All that should appear is the line containing "My solution utilizes" and the lines after it in the records below, each reproduced exactly.

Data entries
*** Begin section ***
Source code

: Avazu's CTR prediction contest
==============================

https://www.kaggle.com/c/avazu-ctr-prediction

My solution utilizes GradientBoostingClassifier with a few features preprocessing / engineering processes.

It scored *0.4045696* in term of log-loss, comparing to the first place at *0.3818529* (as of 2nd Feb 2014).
*** End section ***
* **Problem solution**
My solution utilizes GradientBoostingClassifier with a few features preprocessing / engineering processes.

It scored *0.4045696* in term of log-loss, comparing to the first place at *0.3818529* (as of 2nd Feb 2014).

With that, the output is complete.